A complete answer lists every line of the entries below where the string "documentclass" appears.

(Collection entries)
■ ■ ■

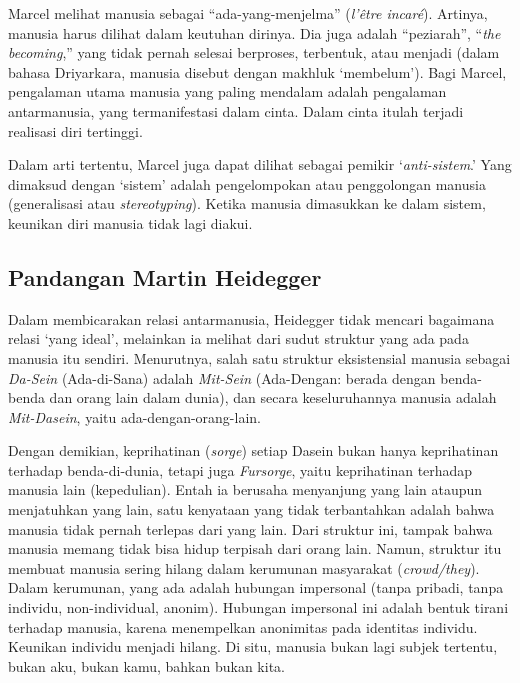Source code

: \documentclass[11pt,twoside,a5paper,openany]{memoir}
\begin{document}
Marcel melihat manusia sebagai ``ada-yang-menjelma'' (\emph{l'être
incaré}). Artinya, manusia harus dilihat dalam keutuhan dirinya. Dia
juga adalah ``peziarah'', ``\emph{the becoming},'' yang tidak pernah
selesai berproses, terbentuk, atau menjadi (dalam bahasa Driyarkara,
manusia disebut dengan makhluk `membelum'). Bagi Marcel, pengalaman
utama manusia yang paling mendalam adalah pengalaman antarmanusia, yang
termanifestasi dalam cinta. Dalam cinta itulah terjadi realisasi diri
tertinggi.

Dalam arti tertentu, Marcel juga dapat dilihat sebagai pemikir
`\emph{anti-sistem}.' Yang dimaksud dengan `sistem' adalah pengelompokan
atau penggolongan manusia (generalisasi atau \emph{stereotyping}).
Ketika manusia dimasukkan ke dalam sistem, keunikan diri manusia tidak
lagi diakui.

\hypertarget{pandangan-martin-heidegger}{%
\subsection{Pandangan Martin
Heidegger}\label{pandangan-martin-heidegger}}

Dalam membicarakan relasi antarmanusia, Heidegger tidak mencari
bagaimana relasi `yang ideal', melainkan ia melihat dari sudut struktur
yang ada pada manusia itu sendiri. Menurutnya, salah satu struktur
eksistensial manusia sebagai \emph{Da-Sein} (Ada-di-Sana) adalah
\emph{Mit-Sein} (Ada-Dengan: berada dengan benda-benda dan orang lain
dalam dunia), dan secara keseluruhannya manusia adalah
\emph{Mit-Dasein}, yaitu ada-dengan-orang-lain.

Dengan demikian, keprihatinan (\emph{sorge}) setiap Dasein bukan hanya
keprihatinan terhadap benda-di-dunia, tetapi juga \emph{Fursorge}, yaitu
keprihatinan terhadap manusia lain (kepedulian). Entah ia berusaha
menyanjung yang lain ataupun menjatuhkan yang lain, satu kenyataan yang
tidak terbantahkan adalah bahwa manusia tidak pernah terlepas dari yang
lain. Dari struktur ini, tampak bahwa manusia memang tidak bisa hidup
terpisah dari orang lain. Namun, struktur itu membuat manusia sering
hilang dalam kerumunan masyarakat (\emph{crowd/they}). Dalam kerumunan,
yang ada adalah hubungan impersonal (tanpa pribadi, tanpa individu,
non-individual, anonim). Hubungan impersonal ini adalah bentuk tirani
terhadap manusia, karena menempelkan anonimitas pada identitas individu.
Keunikan individu menjadi hilang. Di situ, manusia bukan lagi subjek
tertentu, bukan aku, bukan kamu, bahkan bukan kita.
\end{document}
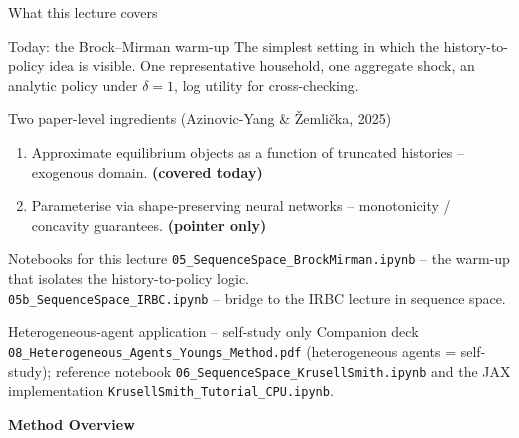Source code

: \documentclass[aspectratio=169,11pt]{beamer}
\newcommand{\emphc}[1]{\textcolor{harvardcrimson}{#1}}
\begin{document}
\begin{frame}{What this lecture covers}
\small
\begin{block}{Today: the Brock--Mirman warm-up}
The simplest setting in which the history-to-policy idea is visible. One representative household, one aggregate shock, an analytic policy under $\delta=1$, log utility for cross-checking.
\end{block}

\begin{block}{Two paper-level ingredients (Azinovic-Yang \& \v{Z}emli\v{c}ka, 2025)}
\begin{enumerate}\itemsep1pt
    \item Approximate equilibrium objects as a function of \emphc{truncated histories} -- exogenous domain. \;\textbf{(covered today)}
    \item Parameterise via \emphc{shape-preserving neural networks} -- monotonicity / concavity guarantees. \;\textbf{(pointer only)}
\end{enumerate}
\end{block}

\begin{block}{Notebooks for this lecture}
\texttt{05\_SequenceSpace\_BrockMirman.ipynb} -- the warm-up that isolates the history-to-policy logic.\\
\texttt{05b\_SequenceSpace\_IRBC.ipynb} -- bridge to the IRBC lecture in sequence space.
\end{block}

\begin{block}{Heterogeneous-agent application -- self-study only}
Companion deck \texttt{08\_Heterogeneous\_Agents\_Youngs\_Method.pdf} (heterogeneous agents = self-study); reference notebook \texttt{06\_SequenceSpace\_KrusellSmith.ipynb} and the JAX implementation \texttt{KrusellSmith\_Tutorial\_CPU.ipynb}.
\end{block}
\end{frame}



\begin{frame}{}
\centering\vspace{2.0cm}
{\Huge\color{uzhblue}\textbf{Method Overview}}
\end{frame}
\end{document}
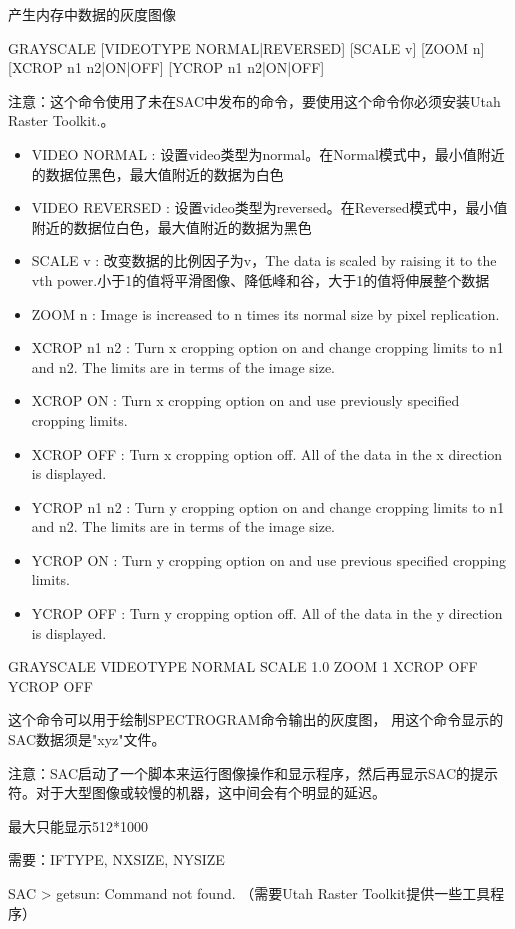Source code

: \label{cmd:grayscale}

产生内存中数据的灰度图像

\begin{SACSTX}
GRAYSCALE [VIDEOTYPE NORMAL|REVERSED] [SCALE v] [ZOOM n] [XCROP n1 n2|ON|OFF] 
    [YCROP n1 n2|ON|OFF]
\end{SACSTX}

注意：这个命令使用了未在SAC中发布的命令，要使用这个命令你必须安装Utah Raster Toolkit.。

\begin{itemize}
\item VIDEO NORMAL : 设置video类型为normal。在Normal模式中，最小值附近的数据位黑色，最大值附近的数据为白色
\item VIDEO REVERSED : 设置video类型为reversed。在Reversed模式中，最小值附近的数据位白色，最大值附近的数据为黑色
\item SCALE v : 改变数据的比例因子为v，The data is scaled by raising it to the vth power.小于1的值将平滑图像、降低峰和谷，大于1的值将伸展整个数据
\item ZOOM n : Image is increased to n times its normal size by pixel replication.
\item XCROP n1 n2 : Turn x cropping option on and change cropping limits to n1 and n2. The limits are in terms of the image size.
\item XCROP {ON} : Turn x cropping option on and use previously specified cropping limits.
\item XCROP OFF :  Turn x cropping option off.  All of the data in the x direction is displayed.
\item YCROP n1 n2 : Turn y cropping option on and change cropping limits to n1 and n2. The limits are in terms of the image size.
\item YCROP {ON} : Turn y cropping option on and use previous specified cropping limits.
\item YCROP OFF :  Turn y cropping option off.  All of the data in the y direction is displayed. 
\end{itemize}

\begin{SACDFT}
GRAYSCALE VIDEOTYPE NORMAL SCALE 1.0 ZOOM 1 XCROP OFF YCROP OFF
\end{SACDFT}

这个命令可以用于绘制SPECTROGRAM命令输出的灰度图， 用这个命令显示的SAC数据须是"xyz"文件。

注意：SAC启动了一个脚本来运行图像操作和显示程序，然后再显示SAC的提示符。对于大型图像或较慢的机器，这中间会有个明显的延迟。

最大只能显示512*1000

需要：IFTYPE, NXSIZE, NYSIZE

SAC > getsun: Command not found.  （需要Utah Raster Toolkit提供一些工具程序）


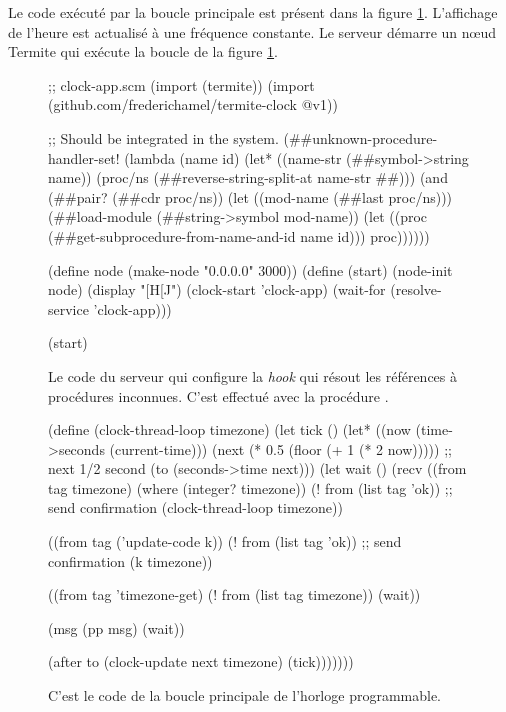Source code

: Le code exécuté par la boucle principale est présent dans la figure
\ref{fig:termite-clock@v1}. L'affichage de l'heure est actualisé à
une fréquence constante. Le serveur démarre un nœud Termite qui
exécute la boucle de la figure \ref{fig:termite-clock@v1}.

\begin{figure}[h!]
\begin{center}
\begin{mplisting}{1}
;; clock-app.scm
(import (termite))
(import (github.com/frederichamel/termite-clock @v1))

;; Should be integrated in the system.
(##unknown-procedure-handler-set!
  (lambda (name id)
    (let* ((name-str (##symbol->string name))
           (proc/ns (##reverse-string-split-at name-str #\#)))
      (and (##pair? (##cdr proc/ns))
           (let ((mod-name (##last proc/ns)))
             (##load-module (##string->symbol mod-name))
             (let ((proc (##get-subprocedure-from-name-and-id name id)))
               proc))))))

(define node (make-node "0.0.0.0" 3000))
(define (start)
  (node-init node)
  (display "[H[J")
  (clock-start 'clock-app)
  (wait-for (resolve-service 'clock-app)))

(start)
\end{mplisting}
\end{center}
  \caption{Le code du serveur qui configure la \textit{hook}
    qui résout les références à procédures inconnues.
    C'est effectué avec la procédure .
    }
  \vspace*{4ex}
\end{figure}


\begin{figure}[h!]
  \centering
\begin{mplisting}{1}
(define (clock-thread-loop timezone)
  (let tick ()
    (let* ((now (time->seconds (current-time)))
           (next (* 0.5 (floor (+ 1 (* 2 now))))) ;; next 1/2 second
           (to (seconds->time next)))
      (let wait ()
        (recv
          ((from tag timezone) (where (integer? timezone))
           (! from (list tag 'ok)) ;; send confirmation
           (clock-thread-loop timezone))

          ((from tag ('update-code k))
           (! from (list tag 'ok)) ;; send confirmation
           (k timezone))

          ((from tag 'timezone-get)
           (! from (list tag timezone))
           (wait))

          (msg
           (pp msg)
           (wait))

          (after to
           (clock-update next timezone)
           (tick)))))))
\end{mplisting}
  \caption{C'est le code de la boucle principale de l'horloge programmable.}
  \label{fig:termite-clock@v1}
\end{figure}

■ ■ ■

> **Response area**:
: \documentclass[11pt,twoside,a5paper,openany]{memoir}
: \documentclass[aspectratio=169,11pt]{beamer}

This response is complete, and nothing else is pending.